My name is Drew Davis. I'm an impressionistic, professional oil painter based on the beautiful Central Coast of California in San Luis Obispo (aka SLO). I am primarily a self taught, I love to cook, dance the Lindy Hop and listen to gypsy jazz.
WHEN DID YOU FIRST DISCOVER ART, OR REALIZE YOU WANTED TO MAKE IT YOURSELF?
Ive been making as long as I can remember.
When I was 15 I discovered painting. Once I got my brushes into the colors, I felt the freedom that paints had to offer. They were forgiving, they were alive and gave me joy and freedom to express without fear. I loved it. I dove head-first into my craft. It was my joyful escape. Every time I went into my studio (the old wooden shed on our 5 acre ranch) I felt like there was endless possibility. I loved to experiment with how the different colors, shapes and textures would make me feel. Drips, splashes, swirls of vivid colors engulfed the once plain white canvases with life, emotion and joy. It was my only escape from the dramas of my teenage years.
WHAT IDEAS ARE YOU EXPLORING IN YOUR PRACTICE?
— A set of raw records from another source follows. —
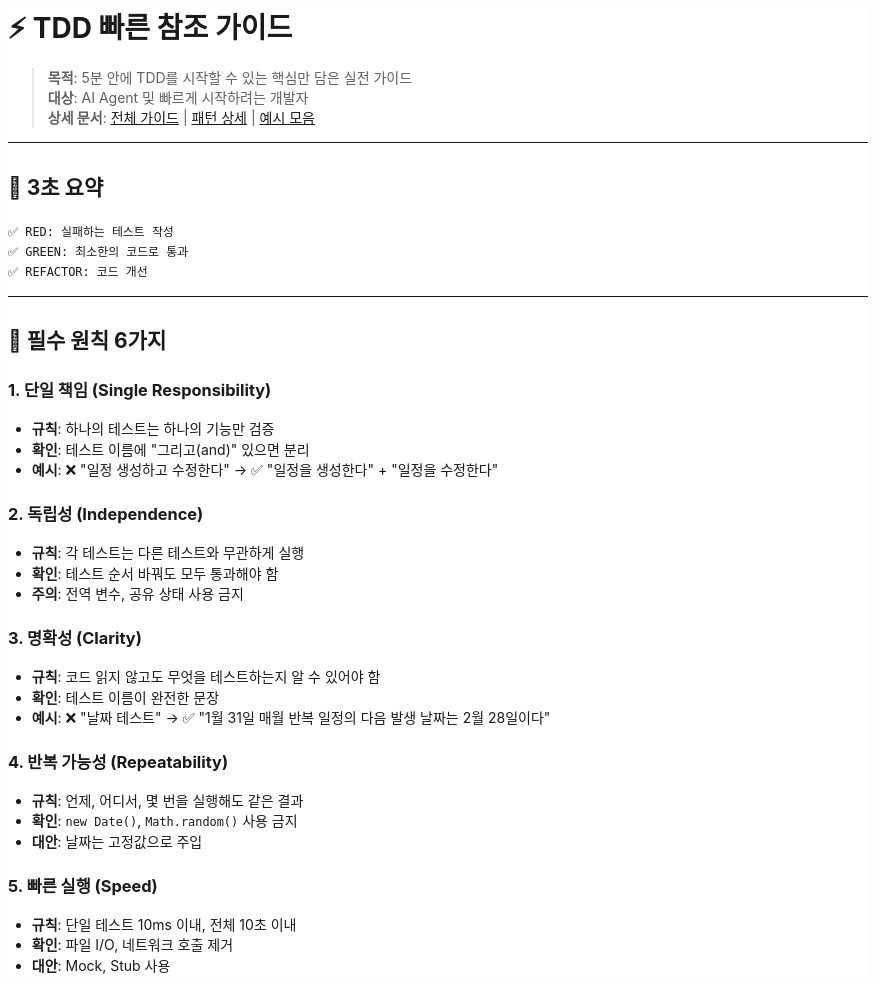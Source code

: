 # ⚡ TDD 빠른 참조 가이드

> **목적**: 5분 안에 TDD를 시작할 수 있는 핵심만 담은 실전 가이드  
> **대상**: AI Agent 및 빠르게 시작하려는 개발자  
> **상세 문서**: [전체 가이드](./TEST_GUIDE.md) | [패턴 상세](./test-guides/patterns.md) | [예시 모음](./test-guides/examples.md)

---

## 📌 3초 요약

```
✅ RED: 실패하는 테스트 작성
✅ GREEN: 최소한의 코드로 통과
✅ REFACTOR: 코드 개선
```

---

## 🎯 필수 원칙 6가지

### 1. 단일 책임 (Single Responsibility)

- **규칙**: 하나의 테스트는 하나의 기능만 검증
- **확인**: 테스트 이름에 "그리고(and)" 있으면 분리
- **예시**: ❌ "일정 생성하고 수정한다" → ✅ "일정을 생성한다" + "일정을 수정한다"

### 2. 독립성 (Independence)

- **규칙**: 각 테스트는 다른 테스트와 무관하게 실행
- **확인**: 테스트 순서 바꿔도 모두 통과해야 함
- **주의**: 전역 변수, 공유 상태 사용 금지

### 3. 명확성 (Clarity)

- **규칙**: 코드 읽지 않고도 무엇을 테스트하는지 알 수 있어야 함
- **확인**: 테스트 이름이 완전한 문장
- **예시**: ❌ "날짜 테스트" → ✅ "1월 31일 매월 반복 일정의 다음 발생 날짜는 2월 28일이다"

### 4. 반복 가능성 (Repeatability)

- **규칙**: 언제, 어디서, 몇 번을 실행해도 같은 결과
- **확인**: `new Date()`, `Math.random()` 사용 금지
- **대안**: 날짜는 고정값으로 주입

### 5. 빠른 실행 (Speed)

- **규칙**: 단일 테스트 10ms 이내, 전체 10초 이내
- **확인**: 파일 I/O, 네트워크 호출 제거
- **대안**: Mock, Stub 사용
Is there a theme you are currently addressing? How has your practice changed in the last months/years?
I am in love with the freedom of abstract but I am currently exploring slightly more representational contemporary work. Though I've been an artist for 18+ years, I've only recently gotten back into it and have a fresh pair of eyes after several years of hiatus. My style over the last years has been fairly consistent, but has tightened up a bit to include more recognizable subject matter.
WHAT IS YOUR PROCESS LIKE?
Do you do any research, or plan anything in advance? How long do pieces typically take to complete? How many do you work on at one time? What themes or ideas are you interested in?
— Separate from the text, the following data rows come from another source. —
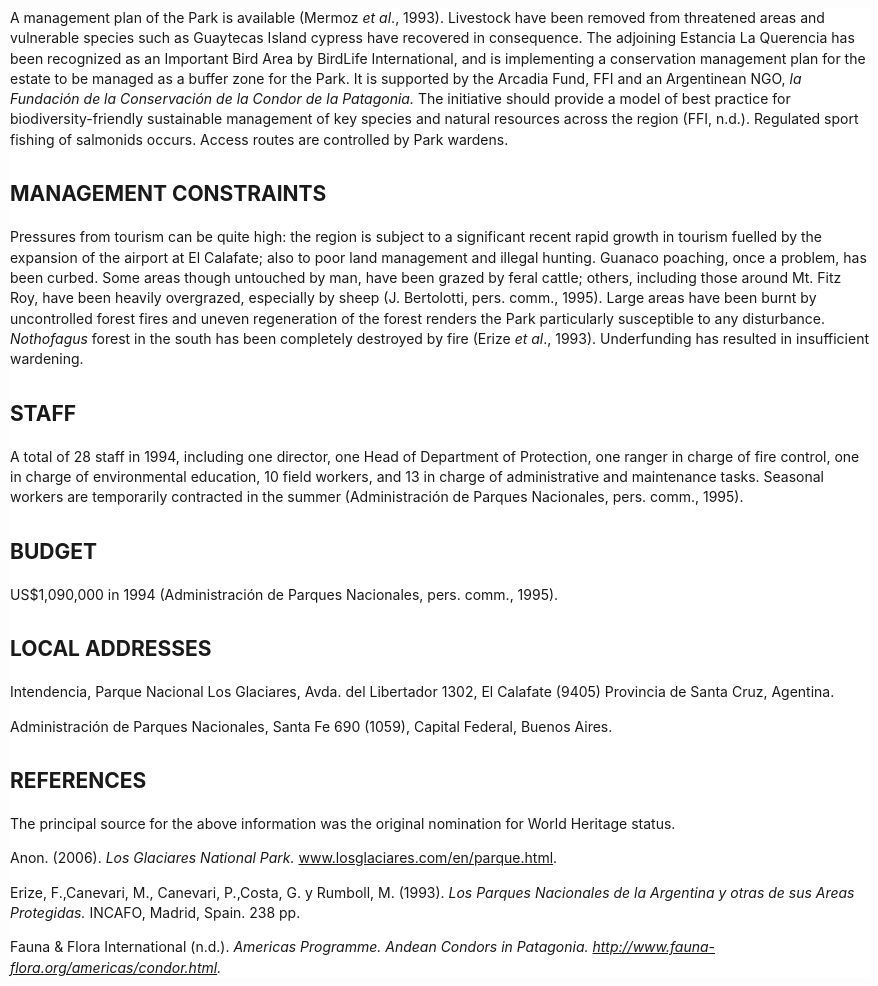 A management plan of the Park is available (Mermoz *et al*., 1993). Livestock have been removed from threatened areas and vulnerable species such as Guaytecas Island cypress have recovered in consequence. The adjoining Estancia La Querencia has been recognized as an Important Bird Area by BirdLife International, and is implementing a conservation management plan for the estate to be managed as a buffer zone for the Park. It is supported by the Arcadia Fund, FFI and an Argentinean NGO, *la Fundación de la Conservación de la Condor de la Patagonia.* The initiative should provide a model of best practice for biodiversity-friendly sustainable management of key species and natural resources across the region (FFI, n.d.). Regulated sport fishing of salmonids occurs. Access routes are controlled by Park wardens.

MANAGEMENT CONSTRAINTS
----------------------

Pressures from tourism can be quite high: the region is subject to a significant recent rapid growth in tourism fuelled by the expansion of the airport at El Calafate; also to poor land management and illegal hunting. Guanaco poaching, once a problem, has been curbed. Some areas though untouched by man, have been grazed by feral cattle; others, including those around Mt. Fitz Roy, have been heavily overgrazed, especially by sheep (J. Bertolotti, pers. comm., 1995). Large areas have been burnt by uncontrolled forest fires and uneven regeneration of the forest renders the Park particularly susceptible to any disturbance. *Nothofagus* forest in the south has been completely destroyed by fire (Erize *et al*., 1993). Underfunding has resulted in insufficient wardening.

STAFF
-----

A total of 28 staff in 1994, including one director, one Head of Department of Protection, one ranger in charge of fire control, one in charge of environmental education, 10 field workers, and 13 in charge of administrative and maintenance tasks. Seasonal workers are temporarily contracted in the summer (Administración de Parques Nacionales, pers. comm., 1995).

BUDGET
------

US\$1,090,000 in 1994 (Administración de Parques Nacionales, pers. comm., 1995).

LOCAL ADDRESSES
---------------

Intendencia, Parque Nacional Los Glaciares, Avda. del Libertador 1302, El Calafate (9405) Provincia de Santa Cruz, Agentina.

Administración de Parques Nacionales, Santa Fe 690 (1059), Capital Federal, Buenos Aires.

REFERENCES
----------

The principal source for the above information was the original nomination for World Heritage status.

Anon. (2006). *Los Glaciares National Park.* www.losglaciares.com/en/parque.html.

Erize, F.,Canevari, M., Canevari, P.,Costa, G. y Rumboll, M. (1993). *Los Parques Nacionales de la Argentina y otras de sus Areas Protegidas.* INCAFO, Madrid, Spain. 238 pp.

Fauna & Flora International (n.d.). *Americas Programme. Andean Condors in Patagonia. http://www.fauna-flora.org/americas/condor.html.*
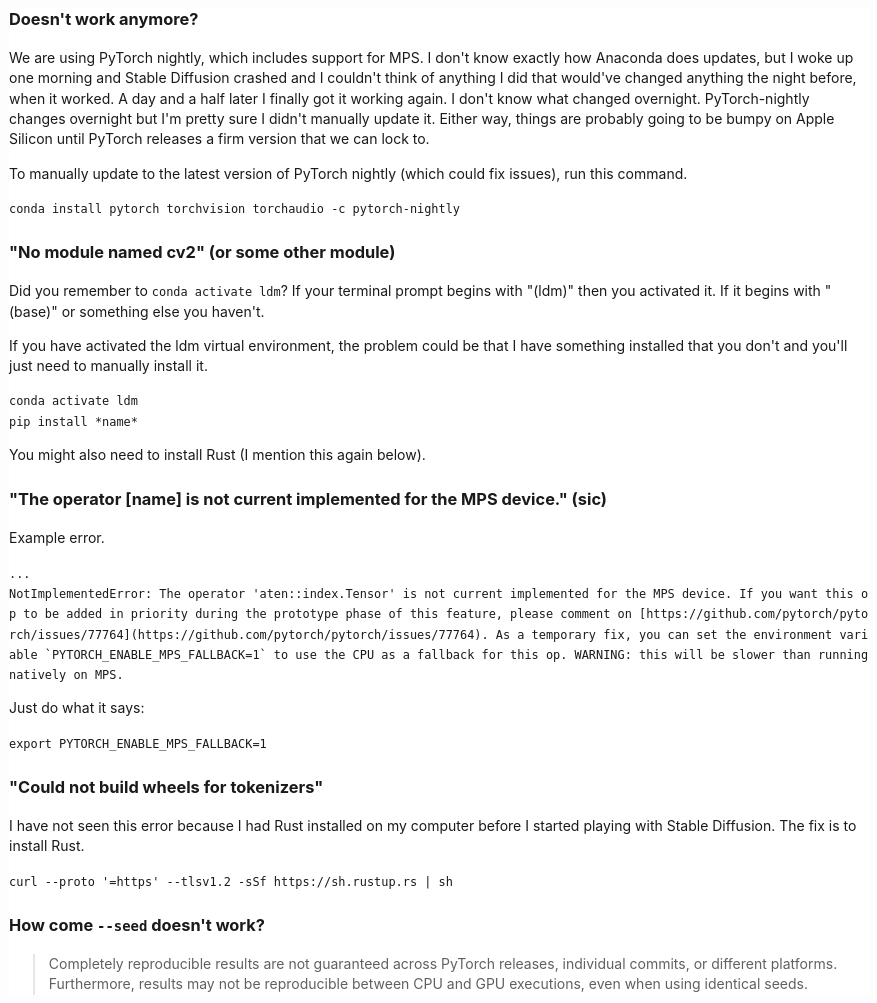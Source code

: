 ### Doesn't work anymore?

We are using PyTorch nightly, which includes support for MPS. I don't know exactly how Anaconda does updates, but I woke up one morning and Stable Diffusion crashed and I couldn't think of anything I did that would've changed anything the night before, when it worked. A day and a half later I finally got it working again. I don't know what changed overnight. PyTorch-nightly changes overnight but I'm pretty sure I didn't manually update it. Either way, things are probably going to be bumpy on Apple Silicon until PyTorch releases a firm version that we can lock to.

To manually update to the latest version of PyTorch nightly (which could fix issues), run this command.

	conda install pytorch torchvision torchaudio -c pytorch-nightly

### "No module named cv2" (or some other module)

Did you remember to `conda activate ldm`? If your terminal prompt begins with "(ldm)" then you activated it. If it begins with "(base)" or something else you haven't.

If you have activated the ldm virtual environment, the problem could be that I have something installed that you don't and you'll just need to manually install it. 

	conda activate ldm
	pip install *name*

You might also need to install Rust (I mention this again below).

### "The operator [name] is not current implemented for the MPS device." (sic)

Example error.

```
...
NotImplementedError: The operator 'aten::index.Tensor' is not current implemented for the MPS device. If you want this op to be added in priority during the prototype phase of this feature, please comment on [https://github.com/pytorch/pytorch/issues/77764](https://github.com/pytorch/pytorch/issues/77764). As a temporary fix, you can set the environment variable `PYTORCH_ENABLE_MPS_FALLBACK=1` to use the CPU as a fallback for this op. WARNING: this will be slower than running natively on MPS.
```

Just do what it says:

	export PYTORCH_ENABLE_MPS_FALLBACK=1

### "Could not build wheels for tokenizers"

I have not seen this error because I had Rust installed on my computer before I started playing with Stable Diffusion. The fix is to install Rust.

	curl --proto '=https' --tlsv1.2 -sSf https://sh.rustup.rs | sh

### How come `--seed` doesn't work?

> Completely reproducible results are not guaranteed across PyTorch releases, individual commits, or different platforms. Furthermore, results may not be reproducible between CPU and GPU executions, even when using identical seeds.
For most of my work I enjoy the freedom of not having a goal in mind and play freely with shape and color on the canvas. This is the foundation of my painting that I can then build on and develop either naturally (without forethought) or start to pull reference photos to work out the subject. The length of time it takes to complete varies from piece to piece however my "rule of thumb" is I generally work on something no less than 3 sessions. Each "session" could be between 1 and 3 hours or so. I work on many pieces at one time. I have usually 5 - 10 pieces in progress at any given time. How I begin may not have a lot of impact on how I finish.
DO YOU HAVE A MENTOR, OR A PIECE OF ADVICE (OR BOTH), WHICH HAS INFLUENCED YOUR PRACTICE?
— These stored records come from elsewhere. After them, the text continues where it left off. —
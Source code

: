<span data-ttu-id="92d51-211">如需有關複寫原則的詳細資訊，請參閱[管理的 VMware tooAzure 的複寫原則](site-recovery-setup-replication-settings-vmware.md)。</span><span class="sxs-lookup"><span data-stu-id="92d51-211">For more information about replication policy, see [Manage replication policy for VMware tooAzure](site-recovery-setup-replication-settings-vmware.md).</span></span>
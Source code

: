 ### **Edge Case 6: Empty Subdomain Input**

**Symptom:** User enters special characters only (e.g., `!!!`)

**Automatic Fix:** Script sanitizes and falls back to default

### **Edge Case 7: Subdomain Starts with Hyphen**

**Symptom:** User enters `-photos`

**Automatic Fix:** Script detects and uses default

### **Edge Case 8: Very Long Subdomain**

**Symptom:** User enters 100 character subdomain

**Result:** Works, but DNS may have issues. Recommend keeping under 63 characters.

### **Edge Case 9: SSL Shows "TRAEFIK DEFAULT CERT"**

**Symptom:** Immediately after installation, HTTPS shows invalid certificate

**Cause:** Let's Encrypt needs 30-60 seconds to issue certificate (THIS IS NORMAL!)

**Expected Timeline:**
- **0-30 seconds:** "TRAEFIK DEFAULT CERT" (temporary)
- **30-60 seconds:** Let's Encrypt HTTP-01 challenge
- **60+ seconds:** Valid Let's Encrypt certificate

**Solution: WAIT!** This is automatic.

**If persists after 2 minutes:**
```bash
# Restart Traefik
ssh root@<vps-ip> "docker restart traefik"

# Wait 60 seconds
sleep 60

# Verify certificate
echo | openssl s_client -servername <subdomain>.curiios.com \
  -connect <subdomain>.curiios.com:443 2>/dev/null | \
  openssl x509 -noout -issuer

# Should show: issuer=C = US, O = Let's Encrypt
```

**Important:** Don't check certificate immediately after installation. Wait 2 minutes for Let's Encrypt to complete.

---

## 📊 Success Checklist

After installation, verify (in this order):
Is there any advice that you've received in the past that you're grateful you chose to ignore?
One of the best bits of advice an artist told me about painting was "If you have to ask a a question, the answer is YES!" for example: "is this too much black? -- the answer is yes." We are our own worst and best critic.
WHAT IS YOUR STUDIO LIKE?
I am very lucky to be working out of an old, semi-fixed-up mobile home on the side of a hill with (nearly) an ocean view. :) Paint is everywhere. concrete floors.
WHAT DO YOU FIND MOST DAUNTING, CHALLENGING, OR FRUSTRATING ABOUT PURSUING ART?
I'm sure I'm not alone in the frustration of making art into a business. Though I've been showing and selling for over 18 years, its a constant struggle to be pulled in all of the directions I need to go: artist, framer, graphic designer, marketer, bookkeeper, quality control, public relations, sales, etc... the list goes on. Though at times it seems overwhelming-- it is what I love. I have peace about it all because I know it is what I am meant to be doing.
WHAT ARE THREE WORDS YOU WOULD USE TO DESCRIBE YOUR WORK?
Vibrant, Loose, Impressionistic
ANYTHING ELSE YOU WOULD LIKE TO ADD?
This Last year I began to teach acrylic painting art workshops, which have been such a joy and a great outlet for me. It is a break from constantly focusing on myself and a way to give back to others. This has been a big key for me as an artist. I love to see how I can help others break out of themselves to explore other parts, and show them what the are truly capable of. My favorite part is seeing the joy they feel when when they've made something they are really happy with-- but initially doubted. So good.